The blurring in Brandle uses a Gaussian blur algorithm that smears pixel information across the image. At maximum blur — the state you see with your first guess available — the logo is essentially a smear of color with no readable text or sharp shapes. As you use guesses, the blur radius decreases in steps, gradually revealing edges, then rough shapes, then color gradients, and finally text and fine details.

Experienced Brandle players learn to extract information from even the most blurred state. Color is the most durable attribute — a bright red smear is very different from a deep blue one, and even at maximum blur you can usually determine whether a logo is primarily warm or cool toned, dark or light. Shape mass is the second extractable attribute — some logos are wide and horizontal, others are compact and circular, others have a distinctive tall vertical element. Learning to read these structural hints at high blur is what separates top players from casual ones.

Using the Industry Hint Strategically

The industry hint is the single most powerful piece of information in Brandle, and it arrives after just one wrong guess. If you are unsure about the logo after your initial look, spending one guess to unlock the industry category is almost always worth it. Knowing that the brand is in the Automotive sector immediately rules out hundreds of possibilities and confirms dozens of others.

Different industries have distinctive visual characteristics that help you once you know which category you are in. Technology companies tend to use clean, geometric logos with primary colors — think blues, greens, and greys. Fast food brands lean heavily on red and yellow, with bold, rounded typefaces designed for roadside visibility. Luxury fashion brands often use minimal black-and-white typography. Financial institutions favor deep blues, greens, and sans-serif fonts projecting stability. Once you know the industry, you are essentially playing a much smaller sub-game.

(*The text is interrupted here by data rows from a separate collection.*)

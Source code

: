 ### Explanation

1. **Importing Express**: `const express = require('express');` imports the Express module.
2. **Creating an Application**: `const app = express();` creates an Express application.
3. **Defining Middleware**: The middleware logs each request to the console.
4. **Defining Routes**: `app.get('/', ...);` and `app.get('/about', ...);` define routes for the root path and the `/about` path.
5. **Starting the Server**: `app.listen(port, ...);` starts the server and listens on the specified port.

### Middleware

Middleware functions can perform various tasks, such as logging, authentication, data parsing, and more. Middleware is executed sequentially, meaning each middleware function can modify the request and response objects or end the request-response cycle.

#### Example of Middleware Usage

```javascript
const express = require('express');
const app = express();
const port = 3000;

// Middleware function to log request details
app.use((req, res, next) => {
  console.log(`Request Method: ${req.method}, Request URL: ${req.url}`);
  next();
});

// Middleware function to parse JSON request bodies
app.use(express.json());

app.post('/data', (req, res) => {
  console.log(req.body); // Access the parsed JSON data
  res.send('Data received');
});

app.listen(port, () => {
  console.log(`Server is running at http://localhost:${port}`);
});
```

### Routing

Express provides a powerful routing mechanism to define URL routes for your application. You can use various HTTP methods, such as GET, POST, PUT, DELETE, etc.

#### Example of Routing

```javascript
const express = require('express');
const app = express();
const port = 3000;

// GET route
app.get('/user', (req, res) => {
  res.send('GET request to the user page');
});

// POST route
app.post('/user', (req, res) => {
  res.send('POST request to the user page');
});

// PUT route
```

Narrowing by Country and Age

The country hint reveals where the brand was founded. This eliminates entire categories of guesses — if the brand is from Japan, you can stop considering European or American companies. Country of origin also correlates with visual style: Japanese brands often use clean minimalism, American brands favor bold accessibility, German brands often prioritize precision and structure, Italian brands frequently lean on elegance and heritage.

The decade hint tells you roughly when the brand was established. Brands founded before the 1950s typically have more traditional, ornate logos that have been modernized over time — think Coca-Cola or Ford. Brands from the 1970s and 1980s often reflect the geometric modernism of that era. Brands from the 1990s and 2000s frequently have the clean, scalable vector look that became standard in the digital age. Knowing the decade tells you what stylistic era you are working with, which narrows possibilities significantly.

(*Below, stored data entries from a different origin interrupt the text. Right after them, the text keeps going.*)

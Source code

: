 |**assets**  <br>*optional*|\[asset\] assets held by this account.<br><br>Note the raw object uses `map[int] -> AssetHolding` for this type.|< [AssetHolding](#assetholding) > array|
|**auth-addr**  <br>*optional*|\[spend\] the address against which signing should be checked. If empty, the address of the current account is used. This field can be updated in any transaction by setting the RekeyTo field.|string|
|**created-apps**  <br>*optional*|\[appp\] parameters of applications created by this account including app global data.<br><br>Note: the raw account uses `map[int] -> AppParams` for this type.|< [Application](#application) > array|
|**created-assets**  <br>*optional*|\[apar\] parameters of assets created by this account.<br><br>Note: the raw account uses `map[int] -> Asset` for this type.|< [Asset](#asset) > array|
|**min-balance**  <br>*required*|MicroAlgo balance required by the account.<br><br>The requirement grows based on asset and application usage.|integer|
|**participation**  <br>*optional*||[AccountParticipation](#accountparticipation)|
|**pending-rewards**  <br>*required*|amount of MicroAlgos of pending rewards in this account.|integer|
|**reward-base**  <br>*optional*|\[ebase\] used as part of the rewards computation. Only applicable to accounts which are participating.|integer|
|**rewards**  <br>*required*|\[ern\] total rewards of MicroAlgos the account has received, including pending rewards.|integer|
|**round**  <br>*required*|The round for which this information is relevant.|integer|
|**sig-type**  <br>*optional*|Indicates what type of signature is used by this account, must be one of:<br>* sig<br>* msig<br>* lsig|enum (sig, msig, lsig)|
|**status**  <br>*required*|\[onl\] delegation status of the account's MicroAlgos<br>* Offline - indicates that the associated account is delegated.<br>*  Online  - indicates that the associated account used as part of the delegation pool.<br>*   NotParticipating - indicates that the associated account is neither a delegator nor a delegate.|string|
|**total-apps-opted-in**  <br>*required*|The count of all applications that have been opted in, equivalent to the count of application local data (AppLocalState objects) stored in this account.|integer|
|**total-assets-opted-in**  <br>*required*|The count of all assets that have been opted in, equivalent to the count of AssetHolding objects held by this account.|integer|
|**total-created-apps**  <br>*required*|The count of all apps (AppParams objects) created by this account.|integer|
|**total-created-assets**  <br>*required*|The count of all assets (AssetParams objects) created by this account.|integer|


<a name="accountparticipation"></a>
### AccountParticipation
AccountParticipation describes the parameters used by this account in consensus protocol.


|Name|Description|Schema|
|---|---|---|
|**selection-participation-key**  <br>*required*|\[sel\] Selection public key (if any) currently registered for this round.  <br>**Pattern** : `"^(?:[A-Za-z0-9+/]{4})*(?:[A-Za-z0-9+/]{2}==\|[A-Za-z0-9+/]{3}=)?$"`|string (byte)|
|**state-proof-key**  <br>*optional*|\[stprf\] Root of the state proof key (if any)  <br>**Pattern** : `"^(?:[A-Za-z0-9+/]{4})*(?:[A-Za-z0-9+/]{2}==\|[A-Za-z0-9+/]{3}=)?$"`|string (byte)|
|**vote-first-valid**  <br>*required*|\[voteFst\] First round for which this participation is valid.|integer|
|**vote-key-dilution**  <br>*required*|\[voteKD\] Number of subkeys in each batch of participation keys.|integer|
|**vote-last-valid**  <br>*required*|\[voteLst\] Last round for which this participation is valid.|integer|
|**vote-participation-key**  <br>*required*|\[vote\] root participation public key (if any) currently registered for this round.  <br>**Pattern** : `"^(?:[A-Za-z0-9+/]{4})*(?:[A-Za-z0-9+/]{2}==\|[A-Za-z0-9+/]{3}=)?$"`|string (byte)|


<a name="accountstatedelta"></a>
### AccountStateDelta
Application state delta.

What Makes Logos Hard to Identify

Some logos are deliberately chosen for Brandle because they are particularly challenging to identify under blur. Logos that rely entirely on text with a common typeface are very hard — without readable letters, a text-only logo at high blur is just a rectangular blob. Logos in black and white are also difficult because they lose their primary identifier (color) immediately.

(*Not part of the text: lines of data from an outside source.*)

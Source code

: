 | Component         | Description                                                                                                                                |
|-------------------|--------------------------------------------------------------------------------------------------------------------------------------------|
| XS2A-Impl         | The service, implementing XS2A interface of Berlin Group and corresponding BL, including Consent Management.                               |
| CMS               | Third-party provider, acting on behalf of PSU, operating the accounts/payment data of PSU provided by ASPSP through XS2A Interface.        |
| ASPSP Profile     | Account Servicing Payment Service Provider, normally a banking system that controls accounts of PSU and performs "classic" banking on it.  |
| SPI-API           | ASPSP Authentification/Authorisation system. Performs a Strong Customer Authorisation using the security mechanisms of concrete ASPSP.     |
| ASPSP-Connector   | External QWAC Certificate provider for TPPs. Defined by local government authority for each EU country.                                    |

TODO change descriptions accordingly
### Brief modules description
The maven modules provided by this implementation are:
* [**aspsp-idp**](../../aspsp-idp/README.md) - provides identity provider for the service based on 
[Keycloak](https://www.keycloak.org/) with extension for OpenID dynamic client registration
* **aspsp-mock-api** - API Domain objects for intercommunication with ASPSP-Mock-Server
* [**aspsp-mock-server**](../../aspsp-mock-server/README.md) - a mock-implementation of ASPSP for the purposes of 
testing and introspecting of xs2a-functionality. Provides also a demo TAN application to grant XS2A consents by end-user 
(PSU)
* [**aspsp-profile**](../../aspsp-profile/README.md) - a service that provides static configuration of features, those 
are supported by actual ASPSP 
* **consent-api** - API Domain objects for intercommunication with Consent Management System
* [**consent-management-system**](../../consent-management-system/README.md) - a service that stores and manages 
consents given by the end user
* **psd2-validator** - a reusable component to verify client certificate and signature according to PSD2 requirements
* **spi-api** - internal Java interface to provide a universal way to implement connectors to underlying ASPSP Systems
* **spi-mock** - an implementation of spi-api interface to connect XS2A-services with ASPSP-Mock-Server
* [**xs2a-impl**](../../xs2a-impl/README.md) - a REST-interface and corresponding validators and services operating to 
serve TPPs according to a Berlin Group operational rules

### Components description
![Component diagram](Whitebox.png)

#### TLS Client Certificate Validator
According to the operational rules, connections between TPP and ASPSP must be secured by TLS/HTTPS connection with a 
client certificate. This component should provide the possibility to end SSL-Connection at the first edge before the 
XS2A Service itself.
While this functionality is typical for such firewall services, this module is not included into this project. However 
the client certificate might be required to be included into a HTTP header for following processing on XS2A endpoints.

Logos with complex, multi-element designs sometimes become easier under blur than simpler ones, because their distinctive overall shape remains visible even when details are gone. A logo with a very specific silhouette — like a bitten apple, or a swoosh, or a specific animal shape — is often easier to identify at high blur than a plain text logotype, even if the text logo is more famous. The most challenging logos in Brandle tend to be those of large but niche B2B companies, regional brands outside the player's home country, or brands that recently rebranded to a minimalist design.

Tips for Consistent Brandle Wins

The most effective Brandle strategy is to spend your first guess on a deliberate sacrifice if you are uncertain. Choose a brand in the industry you think most likely based on color alone, and use the industry confirmation to either validate or pivot your thinking. If the industry matches your guess, your second guess has a much higher probability of being correct. If it does not, you now have a definitive new direction.

Build a mental library of logos by industry. Spend a few minutes on a slow day browsing the logos of the top 50 brands in each major sector — technology, automotive, retail, food and beverage, banking, airlines. The more logos you have stored in memory, the faster your recognition becomes, and the more information you can extract from even a heavily blurred image.

Pay attention to the aspect ratio and mass of the blurred logo. A wide, landscape-oriented blur smear is very different from a tall, portrait-oriented one. Circular or square logos have a distinctive mass distribution even under heavy blur. These structural clues are always available from the very first glance and should inform your earliest guesses before any text becomes readable.